China, having largely put the virus behind it, has begun to emerge far earlier from the disaster at the time the west is just going in. UBS, for instance, sees China’s GDP growth rebounding on policy easing, higher fiscal deficits and stronger infrastructure investment in the face of an expected recession in the Group of Three nations Japan, Germany and the United States as well as global supply chain disruptions and rising unemployment and income losses. Built on the expected release of pent-up demand and full work resumption in China in the second to fourth quarters, GDP growth is expected to remain in positive territory, in sharp contrast to the west.
Even before Covid 19, the Malaysian economy was already sluggish following the decline in the export sector. The gross exports of goods and services contributed to about 73 percent of Malaysia’s GDP in 2015. Prices are declining sharply for palm oil, oil and gas as well as its electronics sector. The current political uncertainty will further dampen the overall confidence outlook in the country.
Hence, the first consideration for the exit strategy is to strengthen democracy in the country. Ensuring the rule of law, the cornerstone of all democratic societies, always makes good sense. Respect for fundamental human rights like free elections and an independent judiciary are non-negotiable values in any democracy. The erosion of these values in Malaysia will undermine further efforts at strengthening regime legitimacy. Reinforcing political stability and ensuring accountability at all times will continue to remain lip- service if these issues are not comprehensively addressed.
The second exit strategy is boosting the domestic economy. In the absence of foreign investment, the challenge is how to expand private consumption. While public expenditure on infrastructure projects, for example, may spur growth the trouble it will further widen the fiscal deficit, predicted at 3.2 percent of GDP in 2020 budget by the previous government.
Maintaining fiscal discipline in dire economic situation is key to recovery. Nonetheless, like many other nations, finding the right balance between saving life and saving the economy in Malaysia will be a constant challenge.
The third exit strategy is to develop new strategies to enforce social stability in a multi-racial society where income inequality within the community and across the community is widening since 2008 according to a 2018 study by Khazanah Research Institute. The concentration of wealth among a few families is scandalous. According to the United Nations Development Program, the top 40 richest Malaysians owned 22.4 percent of GDP in 2012, almost 7 percent higher than in 2006. The skewed income concentration will pose a big challenge to the 2030 Shared Prosperity Vision proposed by the previous Pakatan Harapan government.
Leakages from the economy are exceptionally large, most notably through corruption as exemplified in the I MBD saga, which cost the taxpayers US $4.6 billion from corruption and mismanagement, and fund repatriation from over six million foreign workers (documented and undocumented).
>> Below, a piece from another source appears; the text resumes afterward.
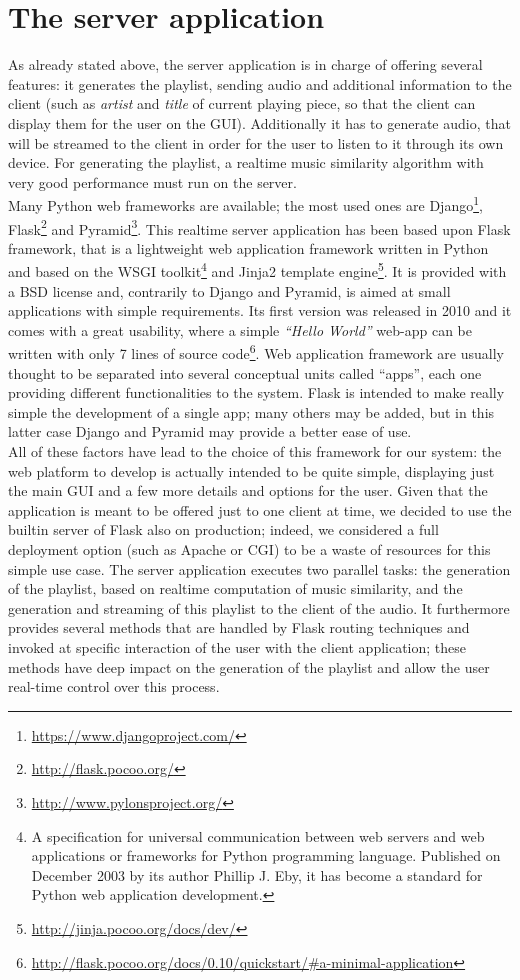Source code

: \section{The server application}
\label{sec:rtserver}
As already stated above, the server application is in charge of offering several features: it generates the playlist, sending audio and additional information to the client (such as \textit{artist} and \textit{title} of current playing piece, so that the client can display them for the user on the GUI). Additionally it has to generate audio, that will be streamed to the client in order for the user to listen to it through its own device. For generating the playlist, a realtime music similarity algorithm with very good performance must run on the server. \\ Many Python web frameworks are available; the most used ones are Django\footnote{\url{https://www.djangoproject.com/}}, Flask\footnote{\url{http://flask.pocoo.org/}} and Pyramid\footnote{\url{http://www.pylonsproject.org/}}. This realtime server application has been based upon Flask framework, that is a lightweight web application framework written in Python and based on the WSGI toolkit\footnote{A specification for universal communication between web servers and web applications or frameworks for Python programming language. Published on December 2003 by its author Phillip J. Eby, it has become a standard for Python web application development.} and Jinja2 template engine\footnote{\url{http://jinja.pocoo.org/docs/dev/}}. It is provided with a BSD license and, contrarily to Django and Pyramid, is aimed at small applications with simple requirements. Its first version was released in 2010 and it comes with a great usability, where a simple \textit{``Hello World''} web-app can be written with only 7 lines of source code\footnote{\url{http://flask.pocoo.org/docs/0.10/quickstart/#a-minimal-application}}. Web application framework are usually thought to be separated into several conceptual units called ``apps'', each one providing different functionalities to the system. Flask is intended to make really simple the development of a single app; many others may be added, but in this latter case Django and Pyramid may provide a better ease of use. \\ All of these factors have lead to the choice of this framework for our system: the web platform to develop is actually intended to be quite simple, displaying just the main GUI and a few more details and options for the user. Given that the application is meant to be offered just to one client at time, we decided to use the builtin server of Flask also on production; indeed, we considered a full deployment option (such as Apache or CGI) to be a waste of resources for this simple use case. The server application executes two parallel tasks: the generation of the playlist, based on realtime computation of music similarity, and the generation and streaming of this playlist to the client of the audio. It furthermore provides several methods that are handled by Flask routing techniques and invoked at specific interaction of the user with the client application; these methods have deep impact on the generation of the playlist and allow the user real-time control over this process.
Foreigners have dumped shares on the stock market, estimated to be around MYR9 billion in 2019. This will further bleed the economy and undermine business confidence.
Finally, the bottom-line to the above reform recovery plans lies on a key pivot: the education system, which Asia Sentinel has labeled as “messy”. Malaysia needs to revamp and fix the education system to be at par with the best in the world. Since Malaysia introduced Malay as the medium of instruction to replace English in 1969, the scholarship and quality of education have never recovered.
In hindsight, had Malaysia retained English as the medium of instruction in schools and put more emphasis on the teaching of science, mathematics, engineering and technology as its Singapore neighbor, public universities would retain high global ranking and more importantly, the nation would retain the much needed human capital to develop the nation and reverse the ongoing brain drain.
B A Hamzah is a keen student of geopolitics.